● Task to carry out
Return all lines in the material below that contain "attachments".

· · · · ·

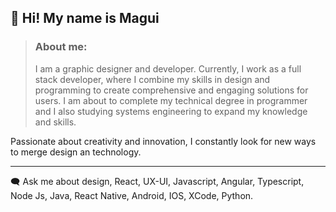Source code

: ## 👋 Hi! My name is Magui

> ### About me: 
>   I am a graphic designer and  developer. Currently, I work as a full stack developer, where I combine my skills in design and programming to create comprehensive and engaging solutions for users.
> I am  about to complete my technical degree in programmer and I also studying systems engineering to expand my knowledge and skills.

 Passionate about creativity and innovation, I constantly look for new ways to merge design an technology.
 
 ---

🗨️ Ask me about design, React, UX-UI,  Javascript, Angular, Typescript, Node Js, Java, React Native, Android, IOS, XCode, Python. 
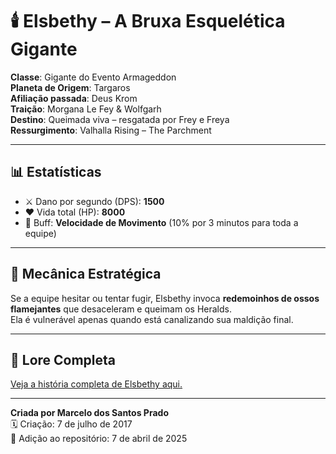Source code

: # 🕯️ Elsbethy – A Bruxa Esquelética Gigante

**Classe**: Gigante do Evento Armageddon  
**Planeta de Origem**: Targaros  
**Afiliação passada**: Deus Krom  
**Traição**: Morgana Le Fey & Wolfgarh  
**Destino**: Queimada viva – resgatada por Frey e Freya  
**Ressurgimento**: Valhalla Rising – The Parchment

---

## 📊 Estatísticas

- ⚔️ Dano por segundo (DPS): **1500**
- ❤️ Vida total (HP): **8000**
- 🎁 Buff: **Velocidade de Movimento** (10% por 3 minutos para toda a equipe)

---

## 🧠 Mecânica Estratégica

Se a equipe hesitar ou tentar fugir, Elsbethy invoca **redemoinhos de ossos flamejantes** que desaceleram e queimam os Heralds.  
Ela é vulnerável apenas quando está canalizando sua maldição final.

---

## 📜 Lore Completa

[Veja a história completa de Elsbethy aqui.](../README.md)

---

**Criada por Marcelo dos Santos Prado**  
🗓️ Criação: 7 de julho de 2017  
📁 Adição ao repositório: 7 de abril de 2025  
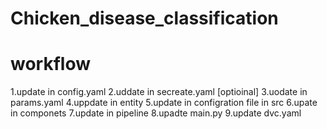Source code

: # Chicken_disease_classification


# workflow

1.update in config.yaml
2.uddate in secreate.yaml [optioinal]
3.uodate in params.yaml
4.uppdate in entity
5.update in configration file in src
6.upate in componets
7.update in pipeline
8.upadte main.py
9.update dvc.yaml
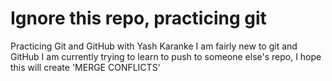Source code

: # Ignore this repo, practicing git 

Practicing Git and GitHub with Yash Karanke
I am fairly new to git and GitHub
I am currently trying to learn to push to someone else's repo,
I hope this will create 'MERGE CONFLICTS'

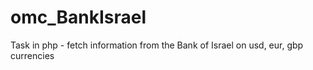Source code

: # omc_BankIsrael
 Task in php - fetch information from the Bank of Israel on usd, eur, gbp currencies

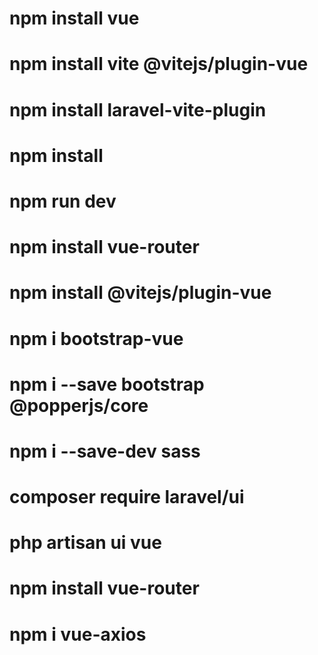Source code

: # npm install vue
# npm install vite @vitejs/plugin-vue
# npm install laravel-vite-plugin
# npm install
# npm run dev
# npm install vue-router
# npm install @vitejs/plugin-vue
# npm i bootstrap-vue
# npm i --save bootstrap @popperjs/core
# npm i --save-dev sass
# composer require laravel/ui
# php artisan ui vue
# npm install vue-router
# npm i vue-axios
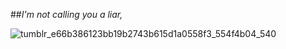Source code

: ##*I'm not calling you a liar,*

![tumblr_e66b386123bb19b2743b615d1a0558f3_554f4b04_540](https://github.com/user-attachments/assets/b872fa83-6d3e-4cff-915d-c42bcba132a9)
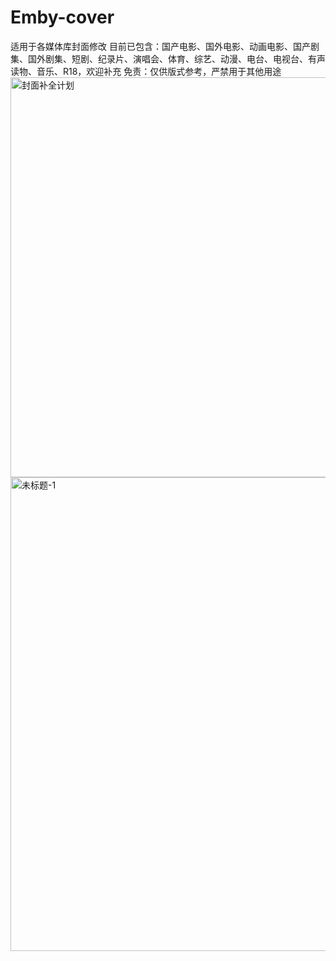 # Emby-cover
适用于各媒体库封面修改
目前已包含：国产电影、国外电影、动画电影、国产剧集、国外剧集、短剧、纪录片、演唱会、体育、综艺、动漫、电台、电视台、有声读物、音乐、R18，欢迎补充
免责：仅供版式参考，严禁用于其他用途
<img width="1280" height="640" alt="封面补全计划" src="https://github.com/user-attachments/assets/804664b5-1c10-41ef-ad67-7edb36ea25a2" />
<img width="1409" height="758" alt="未标题-1" src="https://github.com/user-attachments/assets/5dc1745c-35e9-47f3-a841-cefed2eded59" />


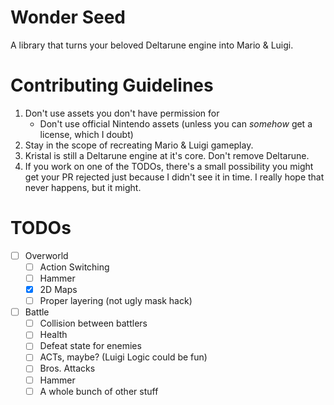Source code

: # Wonder Seed

A library that turns your beloved Deltarune engine into Mario & Luigi.

<!-- TODO: Write more stuff I guess -->

# Contributing Guidelines

1. Don't use assets you don't have permission for 
    - Don't use official Nintendo assets (unless you can *somehow* get a license, which I doubt)
2. Stay in the scope of recreating Mario & Luigi gameplay.
3. Kristal is still a Deltarune engine at it's core. Don't remove Deltarune.
4. If you work on one of the TODOs, there's a small possibility you might get your PR rejected just because I didn't see it in time. I really hope that never happens, but it might.

# TODOs

- [ ] Overworld
  - [ ] Action Switching
  - [ ] Hammer
  - [x] 2D Maps
  - [ ] Proper layering (not ugly mask hack)
- [ ] Battle
  - [ ] Collision between battlers
  - [ ] Health
  - [ ] Defeat state for enemies
  - [ ] ACTs, maybe? (Luigi Logic could be fun)
  - [ ] Bros. Attacks
  - [ ] Hammer
  - [ ] A whole bunch of other stuff
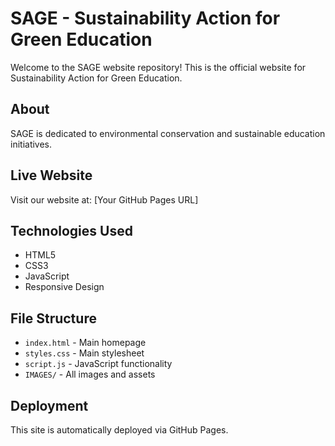 # SAGE - Sustainability Action for Green Education

Welcome to the SAGE website repository! This is the official website for Sustainability Action for Green Education.

## About
SAGE is dedicated to environmental conservation and sustainable education initiatives.

## Live Website
Visit our website at: [Your GitHub Pages URL]

## Technologies Used
- HTML5
- CSS3
- JavaScript
- Responsive Design

## File Structure
- `index.html` - Main homepage
- `styles.css` - Main stylesheet
- `script.js` - JavaScript functionality
- `IMAGES/` - All images and assets

## Deployment
This site is automatically deployed via GitHub Pages.
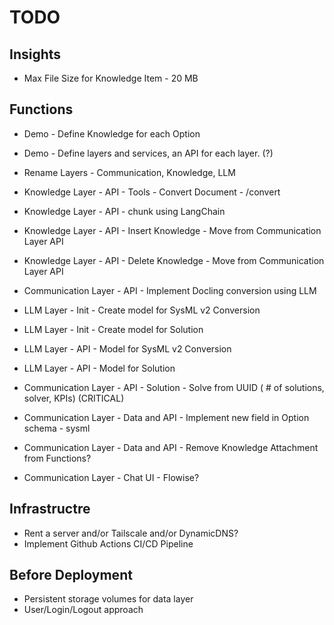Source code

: # TODO

## Insights
- Max File Size for Knowledge Item - 20 MB

## Functions
- Demo - Define Knowledge for each Option
- Demo - Define layers and services, an API for each layer. (?)

- Rename Layers - Communication, Knowledge, LLM

- Knowledge Layer - API - Tools - Convert Document - /convert
- Knowledge Layer - API - chunk using LangChain
- Knowledge Layer - API - Insert Knowledge - Move from Communication Layer API
- Knowledge Layer - API - Delete Knowledge - Move from Communication Layer API
- Communication Layer - API - Implement Docling conversion using LLM
- LLM Layer - Init - Create model for SysML v2 Conversion
- LLM Layer - Init - Create model for Solution
- LLM Layer - API - Model for SysML v2 Conversion
- LLM Layer - API - Model for Solution
- Communication Layer - API - Solution - Solve from UUID ( # of solutions, solver, KPIs) (CRITICAL)
- Communication Layer - Data and API - Implement new field in Option schema - sysml
- Communication Layer - Data and API - Remove Knowledge Attachment from Functions?
- Communication Layer - Chat UI - Flowise?


## Infrastructre
- Rent a server and/or Tailscale and/or DynamicDNS?
- Implement Github Actions CI/CD Pipeline

## Before Deployment
- Persistent storage volumes for data layer
- User/Login/Logout approach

· · · · ·

● Worked solution
![tumblr_e66b386123bb19b2743b615d1a0558f3_554f4b04_540](https://github.com/user-attachments/assets/b872fa83-6d3e-4cff-915d-c42bcba132a9)
<img width="1280" height="640" alt="封面补全计划" src="https://github.com/user-attachments/assets/804664b5-1c10-41ef-ad67-7edb36ea25a2" />
<img width="1409" height="758" alt="未标题-1" src="https://github.com/user-attachments/assets/5dc1745c-35e9-47f3-a841-cefed2eded59" />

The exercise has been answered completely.